Read Me
14 March 2010

shhh.

So I am hitting that point when I’m becoming overwhelmed. It’s not about worrying, as that doesn’t bother me. Worry is when you can’t find food for your children. When we get to that, we’ll worry.

But overwhelmed. By the shear amount of coursework I’m currently responsible for (what was I thinking?), and by the fact that I actually have a life to maintain (3 if you count those things I gave birth to) apart from all that coursework. Add to that maintaining a marriage, friendships, and family interpersonal relationships, oh, and a sex life.

As for the marriage, it’s wonderful, Ron is amazing. He sees where I need him and he jumps in. The flip-side of that is that I carry crazy-ass 1950s guilt for him balancing out where I am lacking- mainly in the areas of house-hold chores. What the hell is that about? For some bizarre irrational reason, I don’t see the stuff I do:  meeting with teachers, picking kids up and doing homework, chaperoning field trips, keeping on top of the special education department with my son and his next school year, testing for the kids, keeping up with what the kids are learning, etc- I don’t see any of that as contributing. However, I give him grand kudos for participating in raising our kids. And folding lots of laundry. Not that I shouldn’t give him thanks and kudos- but why on earth do I chastise myself and feel like I’m not contributing in comparison? Stupid vagina.

My kids are getting older and that’s been a blast. I like them more each day as they become people. Because they are becoming really great individuals. The sort I can be proud to know whether they were my kids are not. I feel a lump in my throat when I think that I hope I haven’t done any lasting damage on them. And, that I hope they don’t grow older and see my going back to school as a selfish pursuit. 

Because at the root of it, that’s what I feel. Selfish. My rational sense tells me how remarkably dumb that is. My heart just wants to cry. Rational me wins about 98% of the time but when I am overwhelmed with school, life, and feeling like I’ve run out of “me” to give to anyone- that’s when the ‘heart’ wins.
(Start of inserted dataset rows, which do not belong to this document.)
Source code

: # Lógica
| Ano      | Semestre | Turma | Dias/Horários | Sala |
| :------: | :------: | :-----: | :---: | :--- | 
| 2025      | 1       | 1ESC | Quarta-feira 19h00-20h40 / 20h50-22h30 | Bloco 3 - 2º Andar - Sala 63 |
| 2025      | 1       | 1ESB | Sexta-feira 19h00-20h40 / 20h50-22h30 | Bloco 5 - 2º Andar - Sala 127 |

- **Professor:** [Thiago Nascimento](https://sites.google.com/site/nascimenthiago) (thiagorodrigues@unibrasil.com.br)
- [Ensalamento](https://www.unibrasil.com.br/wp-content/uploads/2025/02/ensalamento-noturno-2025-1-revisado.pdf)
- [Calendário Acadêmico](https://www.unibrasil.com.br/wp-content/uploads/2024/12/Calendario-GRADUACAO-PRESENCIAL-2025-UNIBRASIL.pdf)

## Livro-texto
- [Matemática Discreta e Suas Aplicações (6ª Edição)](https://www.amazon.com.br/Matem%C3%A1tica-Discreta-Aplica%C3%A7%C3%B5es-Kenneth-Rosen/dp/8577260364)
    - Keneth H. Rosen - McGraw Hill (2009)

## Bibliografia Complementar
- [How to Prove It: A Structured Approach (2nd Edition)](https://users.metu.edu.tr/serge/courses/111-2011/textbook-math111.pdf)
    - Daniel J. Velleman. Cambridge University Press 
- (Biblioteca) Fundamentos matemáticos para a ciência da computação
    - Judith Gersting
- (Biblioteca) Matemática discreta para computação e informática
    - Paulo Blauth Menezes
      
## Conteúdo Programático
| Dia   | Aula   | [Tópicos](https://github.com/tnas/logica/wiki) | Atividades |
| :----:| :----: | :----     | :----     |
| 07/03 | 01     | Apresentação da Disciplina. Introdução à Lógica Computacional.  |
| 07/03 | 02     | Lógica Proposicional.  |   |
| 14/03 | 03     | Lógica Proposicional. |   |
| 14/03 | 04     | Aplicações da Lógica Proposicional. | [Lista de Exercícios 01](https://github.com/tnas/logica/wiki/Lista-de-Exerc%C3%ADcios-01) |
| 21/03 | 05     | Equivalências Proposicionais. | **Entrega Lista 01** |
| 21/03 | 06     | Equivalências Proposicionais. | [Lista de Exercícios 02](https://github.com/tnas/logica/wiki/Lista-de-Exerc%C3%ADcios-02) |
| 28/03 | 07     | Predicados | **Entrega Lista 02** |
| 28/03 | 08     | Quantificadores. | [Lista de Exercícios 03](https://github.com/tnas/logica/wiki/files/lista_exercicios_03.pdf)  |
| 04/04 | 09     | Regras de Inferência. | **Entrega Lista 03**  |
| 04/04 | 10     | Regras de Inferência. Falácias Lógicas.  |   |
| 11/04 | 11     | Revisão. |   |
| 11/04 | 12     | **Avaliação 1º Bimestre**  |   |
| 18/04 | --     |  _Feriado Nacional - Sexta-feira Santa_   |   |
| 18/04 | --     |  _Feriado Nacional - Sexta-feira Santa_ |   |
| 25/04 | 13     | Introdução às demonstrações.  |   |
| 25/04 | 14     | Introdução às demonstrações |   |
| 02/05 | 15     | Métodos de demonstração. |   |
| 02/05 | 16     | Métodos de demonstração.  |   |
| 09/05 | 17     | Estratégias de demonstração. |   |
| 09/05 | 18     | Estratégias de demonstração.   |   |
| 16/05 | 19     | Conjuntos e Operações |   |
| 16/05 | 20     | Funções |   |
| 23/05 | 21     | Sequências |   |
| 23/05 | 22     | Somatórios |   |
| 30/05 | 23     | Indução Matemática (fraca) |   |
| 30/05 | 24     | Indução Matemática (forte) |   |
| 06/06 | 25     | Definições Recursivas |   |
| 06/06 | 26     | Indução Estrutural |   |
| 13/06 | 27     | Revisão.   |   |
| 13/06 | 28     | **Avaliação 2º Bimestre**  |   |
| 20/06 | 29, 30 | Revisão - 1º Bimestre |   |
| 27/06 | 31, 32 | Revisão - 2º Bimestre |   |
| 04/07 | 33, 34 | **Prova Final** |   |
And when it wins- it wins big time. As though it’s making up for that measly 2% occurrence of win.

And that’s what I’m feeling. I feel like doing school is sometimes me saying “no” to the people who are most important to me. Like doing what I love begets less of me to share. And while I know that’s not how they see it (I hope), it’s how it feels. 

So I am just feeling that right now, and knowing that, “this too shall pass”. Because it’s really just me feeling overwhelmed and honestly, scared at starting grad school. Manifesting in feeling like a bad wife, mother, daughter and friend. So, I prod on. And trust that the people I know who love me, love me. And so long as I keep moving forward, that’s progress. And that’s pretty good.

I probably just need to have copious amounts of sex.